## Your objective
Your answer should show every line of the material below that includes "script".
+++ Records to process
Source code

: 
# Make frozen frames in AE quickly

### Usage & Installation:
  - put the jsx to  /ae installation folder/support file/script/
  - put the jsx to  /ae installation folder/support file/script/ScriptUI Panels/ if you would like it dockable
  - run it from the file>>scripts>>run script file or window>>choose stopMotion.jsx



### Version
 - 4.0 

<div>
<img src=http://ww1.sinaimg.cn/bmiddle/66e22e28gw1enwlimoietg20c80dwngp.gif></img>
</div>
++++++
+++ Records to process
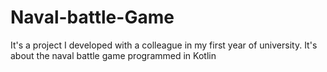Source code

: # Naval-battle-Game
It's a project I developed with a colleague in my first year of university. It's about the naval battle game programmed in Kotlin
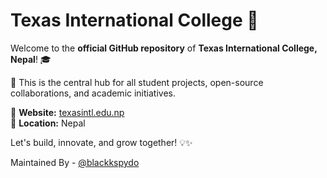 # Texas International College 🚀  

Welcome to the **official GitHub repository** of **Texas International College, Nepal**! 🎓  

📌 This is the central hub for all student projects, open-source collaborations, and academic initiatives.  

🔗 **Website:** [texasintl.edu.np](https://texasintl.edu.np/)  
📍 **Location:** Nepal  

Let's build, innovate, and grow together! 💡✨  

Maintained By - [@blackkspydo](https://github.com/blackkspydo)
++++++
## Answer to this task
  - put the jsx to  /ae installation folder/support file/script/
  - put the jsx to  /ae installation folder/support file/script/ScriptUI Panels/ if you would like it dockable
  - run it from the file>>scripts>>run script file or window>>choose stopMotion.jsx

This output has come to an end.